• **EXERCISE PROMPT**
Both the line with "Be ye strong" and the line with "Ansible Role: Dotfiles" in the records below must appear in the output, along with every line between them, exactly and with nothing added.

• **DATA SHOWN**
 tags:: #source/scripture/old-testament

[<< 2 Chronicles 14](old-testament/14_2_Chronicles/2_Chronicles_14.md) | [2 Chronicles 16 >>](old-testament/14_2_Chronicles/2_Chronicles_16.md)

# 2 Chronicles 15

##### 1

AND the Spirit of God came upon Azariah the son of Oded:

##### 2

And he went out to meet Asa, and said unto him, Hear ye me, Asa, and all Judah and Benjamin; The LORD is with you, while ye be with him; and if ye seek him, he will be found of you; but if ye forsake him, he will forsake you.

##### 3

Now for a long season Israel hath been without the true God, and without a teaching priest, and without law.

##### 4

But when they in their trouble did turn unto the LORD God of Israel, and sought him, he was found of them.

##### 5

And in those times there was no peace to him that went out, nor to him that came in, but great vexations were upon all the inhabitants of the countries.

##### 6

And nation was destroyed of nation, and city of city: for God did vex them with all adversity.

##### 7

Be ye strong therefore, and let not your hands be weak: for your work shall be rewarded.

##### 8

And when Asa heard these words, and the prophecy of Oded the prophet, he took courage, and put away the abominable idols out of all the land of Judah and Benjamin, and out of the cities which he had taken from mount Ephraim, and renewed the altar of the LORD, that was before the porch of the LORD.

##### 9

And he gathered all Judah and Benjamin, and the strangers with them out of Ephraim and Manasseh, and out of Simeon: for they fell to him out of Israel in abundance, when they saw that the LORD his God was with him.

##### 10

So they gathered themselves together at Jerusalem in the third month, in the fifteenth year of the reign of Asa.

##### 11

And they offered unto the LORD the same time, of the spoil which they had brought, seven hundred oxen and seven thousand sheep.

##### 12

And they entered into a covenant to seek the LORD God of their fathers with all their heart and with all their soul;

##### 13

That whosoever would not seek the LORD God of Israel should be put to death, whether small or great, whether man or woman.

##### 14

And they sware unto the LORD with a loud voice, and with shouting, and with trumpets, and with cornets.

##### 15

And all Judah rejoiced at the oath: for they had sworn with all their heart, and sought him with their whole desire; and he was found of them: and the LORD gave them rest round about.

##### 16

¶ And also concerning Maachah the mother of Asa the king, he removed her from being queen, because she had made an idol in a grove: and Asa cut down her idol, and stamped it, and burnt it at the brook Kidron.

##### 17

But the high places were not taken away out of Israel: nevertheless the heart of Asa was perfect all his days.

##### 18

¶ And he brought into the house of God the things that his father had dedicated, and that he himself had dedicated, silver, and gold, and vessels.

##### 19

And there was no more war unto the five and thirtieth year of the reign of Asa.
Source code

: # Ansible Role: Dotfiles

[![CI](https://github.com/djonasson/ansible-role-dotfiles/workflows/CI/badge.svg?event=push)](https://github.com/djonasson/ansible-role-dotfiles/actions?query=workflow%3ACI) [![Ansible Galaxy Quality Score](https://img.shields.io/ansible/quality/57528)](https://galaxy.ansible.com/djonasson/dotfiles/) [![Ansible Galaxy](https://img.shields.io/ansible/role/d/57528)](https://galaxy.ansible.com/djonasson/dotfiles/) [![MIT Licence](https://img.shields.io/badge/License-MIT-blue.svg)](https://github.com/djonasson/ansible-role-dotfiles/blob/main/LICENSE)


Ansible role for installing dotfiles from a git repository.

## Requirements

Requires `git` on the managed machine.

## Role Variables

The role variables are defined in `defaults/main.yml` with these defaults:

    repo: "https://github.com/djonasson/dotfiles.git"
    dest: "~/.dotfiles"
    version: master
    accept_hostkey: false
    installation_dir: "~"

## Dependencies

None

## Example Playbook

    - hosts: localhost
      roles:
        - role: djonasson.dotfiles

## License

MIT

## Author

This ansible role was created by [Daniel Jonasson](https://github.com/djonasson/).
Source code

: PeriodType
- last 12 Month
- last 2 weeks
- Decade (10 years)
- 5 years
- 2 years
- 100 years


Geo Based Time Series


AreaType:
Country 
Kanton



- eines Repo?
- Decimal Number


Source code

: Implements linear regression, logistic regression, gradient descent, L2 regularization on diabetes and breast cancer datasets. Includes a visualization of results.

* * *

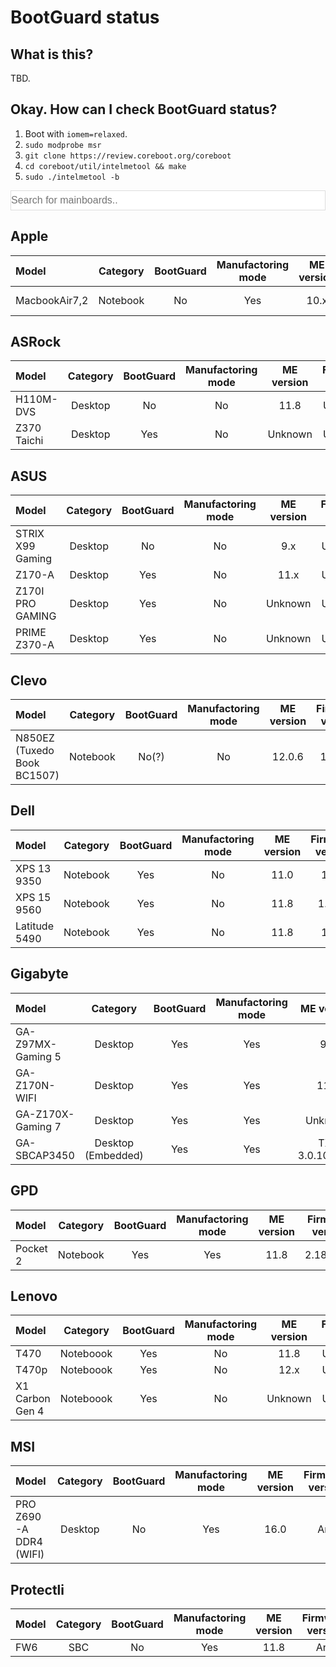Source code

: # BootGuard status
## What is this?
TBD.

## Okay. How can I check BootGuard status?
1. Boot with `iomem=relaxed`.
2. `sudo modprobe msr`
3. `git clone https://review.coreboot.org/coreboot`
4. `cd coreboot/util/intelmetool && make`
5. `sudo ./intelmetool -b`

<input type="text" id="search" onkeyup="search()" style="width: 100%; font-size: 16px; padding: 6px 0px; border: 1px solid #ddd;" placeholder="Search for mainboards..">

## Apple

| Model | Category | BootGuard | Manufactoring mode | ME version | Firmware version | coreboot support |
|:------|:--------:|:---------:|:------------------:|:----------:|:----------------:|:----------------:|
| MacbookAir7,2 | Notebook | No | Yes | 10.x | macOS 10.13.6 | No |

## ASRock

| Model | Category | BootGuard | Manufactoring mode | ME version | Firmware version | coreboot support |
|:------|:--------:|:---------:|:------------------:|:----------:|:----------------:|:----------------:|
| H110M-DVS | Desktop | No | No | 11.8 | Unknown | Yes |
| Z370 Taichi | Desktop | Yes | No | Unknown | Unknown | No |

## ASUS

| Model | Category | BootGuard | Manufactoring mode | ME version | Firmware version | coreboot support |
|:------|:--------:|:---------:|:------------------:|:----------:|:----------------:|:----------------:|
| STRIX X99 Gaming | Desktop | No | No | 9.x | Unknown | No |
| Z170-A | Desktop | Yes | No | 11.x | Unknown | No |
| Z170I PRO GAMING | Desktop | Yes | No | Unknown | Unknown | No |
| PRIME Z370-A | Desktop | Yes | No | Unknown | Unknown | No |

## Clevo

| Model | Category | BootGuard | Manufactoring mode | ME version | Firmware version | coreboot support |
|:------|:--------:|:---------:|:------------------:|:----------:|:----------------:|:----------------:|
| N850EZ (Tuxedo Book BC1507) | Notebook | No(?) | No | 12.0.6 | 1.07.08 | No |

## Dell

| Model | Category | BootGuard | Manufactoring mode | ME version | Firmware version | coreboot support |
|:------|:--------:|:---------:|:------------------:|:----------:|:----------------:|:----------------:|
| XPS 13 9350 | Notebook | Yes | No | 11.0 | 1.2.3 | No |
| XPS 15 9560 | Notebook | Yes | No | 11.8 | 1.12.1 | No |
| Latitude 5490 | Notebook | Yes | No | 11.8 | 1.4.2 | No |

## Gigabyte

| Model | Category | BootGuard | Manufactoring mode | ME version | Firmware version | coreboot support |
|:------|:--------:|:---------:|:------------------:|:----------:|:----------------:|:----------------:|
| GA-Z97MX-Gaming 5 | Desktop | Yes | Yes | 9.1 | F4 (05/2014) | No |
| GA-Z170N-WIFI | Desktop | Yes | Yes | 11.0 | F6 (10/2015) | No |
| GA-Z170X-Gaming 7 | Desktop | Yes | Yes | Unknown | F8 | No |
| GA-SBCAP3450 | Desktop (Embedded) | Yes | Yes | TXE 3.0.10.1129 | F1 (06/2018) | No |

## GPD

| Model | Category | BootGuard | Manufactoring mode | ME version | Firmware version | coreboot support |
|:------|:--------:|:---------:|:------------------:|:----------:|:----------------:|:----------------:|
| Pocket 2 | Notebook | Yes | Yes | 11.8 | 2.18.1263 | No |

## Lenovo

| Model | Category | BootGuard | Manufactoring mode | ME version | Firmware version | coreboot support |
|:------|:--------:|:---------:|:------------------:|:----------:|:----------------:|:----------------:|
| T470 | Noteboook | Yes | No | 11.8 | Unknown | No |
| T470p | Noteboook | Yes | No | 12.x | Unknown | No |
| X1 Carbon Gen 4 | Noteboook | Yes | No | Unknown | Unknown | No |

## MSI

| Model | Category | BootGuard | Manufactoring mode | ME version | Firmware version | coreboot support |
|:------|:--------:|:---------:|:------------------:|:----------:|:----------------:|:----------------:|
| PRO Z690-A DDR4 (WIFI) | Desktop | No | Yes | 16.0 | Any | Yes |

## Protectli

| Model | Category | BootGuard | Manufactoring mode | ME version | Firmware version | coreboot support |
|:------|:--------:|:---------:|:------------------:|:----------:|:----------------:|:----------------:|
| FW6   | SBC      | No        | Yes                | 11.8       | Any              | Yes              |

---

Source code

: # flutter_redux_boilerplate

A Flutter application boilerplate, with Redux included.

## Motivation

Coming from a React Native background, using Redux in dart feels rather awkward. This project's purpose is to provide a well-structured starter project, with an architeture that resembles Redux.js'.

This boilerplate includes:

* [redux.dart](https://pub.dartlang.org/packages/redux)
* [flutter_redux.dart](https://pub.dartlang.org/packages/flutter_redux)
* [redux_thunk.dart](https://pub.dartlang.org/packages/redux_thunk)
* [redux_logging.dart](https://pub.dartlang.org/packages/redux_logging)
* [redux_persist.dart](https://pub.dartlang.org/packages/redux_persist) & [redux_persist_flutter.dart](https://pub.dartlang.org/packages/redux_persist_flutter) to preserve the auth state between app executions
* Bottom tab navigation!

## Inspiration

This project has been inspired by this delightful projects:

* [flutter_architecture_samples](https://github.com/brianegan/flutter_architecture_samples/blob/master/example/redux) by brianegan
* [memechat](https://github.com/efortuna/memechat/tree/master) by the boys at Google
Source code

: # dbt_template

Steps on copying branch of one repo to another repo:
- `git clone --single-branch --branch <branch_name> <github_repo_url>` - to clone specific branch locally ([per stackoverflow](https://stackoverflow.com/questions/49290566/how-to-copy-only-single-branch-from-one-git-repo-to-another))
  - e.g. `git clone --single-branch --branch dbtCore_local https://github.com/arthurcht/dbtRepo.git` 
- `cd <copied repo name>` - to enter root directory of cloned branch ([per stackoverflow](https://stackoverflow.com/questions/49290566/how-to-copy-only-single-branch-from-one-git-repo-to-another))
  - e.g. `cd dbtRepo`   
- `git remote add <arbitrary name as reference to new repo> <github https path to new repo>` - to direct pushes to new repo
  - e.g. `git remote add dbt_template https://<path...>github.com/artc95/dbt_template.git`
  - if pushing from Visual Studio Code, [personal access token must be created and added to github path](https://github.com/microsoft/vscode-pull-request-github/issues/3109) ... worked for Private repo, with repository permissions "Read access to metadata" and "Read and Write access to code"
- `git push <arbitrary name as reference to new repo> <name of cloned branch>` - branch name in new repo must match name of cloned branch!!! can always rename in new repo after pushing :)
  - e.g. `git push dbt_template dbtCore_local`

• **SOLUTION BELOW**
Be ye strong therefore, and let not your hands be weak: for your work shall be rewarded.

##### 8

And when Asa heard these words, and the prophecy of Oded the prophet, he took courage, and put away the abominable idols out of all the land of Judah and Benjamin, and out of the cities which he had taken from mount Ephraim, and renewed the altar of the LORD, that was before the porch of the LORD.

##### 9

And he gathered all Judah and Benjamin, and the strangers with them out of Ephraim and Manasseh, and out of Simeon: for they fell to him out of Israel in abundance, when they saw that the LORD his God was with him.

##### 10

So they gathered themselves together at Jerusalem in the third month, in the fifteenth year of the reign of Asa.

##### 11

And they offered unto the LORD the same time, of the spoil which they had brought, seven hundred oxen and seven thousand sheep.

##### 12

And they entered into a covenant to seek the LORD God of their fathers with all their heart and with all their soul;

##### 13

That whosoever would not seek the LORD God of Israel should be put to death, whether small or great, whether man or woman.

##### 14

And they sware unto the LORD with a loud voice, and with shouting, and with trumpets, and with cornets.

##### 15

And all Judah rejoiced at the oath: for they had sworn with all their heart, and sought him with their whole desire; and he was found of them: and the LORD gave them rest round about.

##### 16

¶ And also concerning Maachah the mother of Asa the king, he removed her from being queen, because she had made an idol in a grove: and Asa cut down her idol, and stamped it, and burnt it at the brook Kidron.

##### 17

But the high places were not taken away out of Israel: nevertheless the heart of Asa was perfect all his days.

##### 18

¶ And he brought into the house of God the things that his father had dedicated, and that he himself had dedicated, silver, and gold, and vessels.

##### 19

And there was no more war unto the five and thirtieth year of the reign of Asa.
Source code

: # Ansible Role: Dotfiles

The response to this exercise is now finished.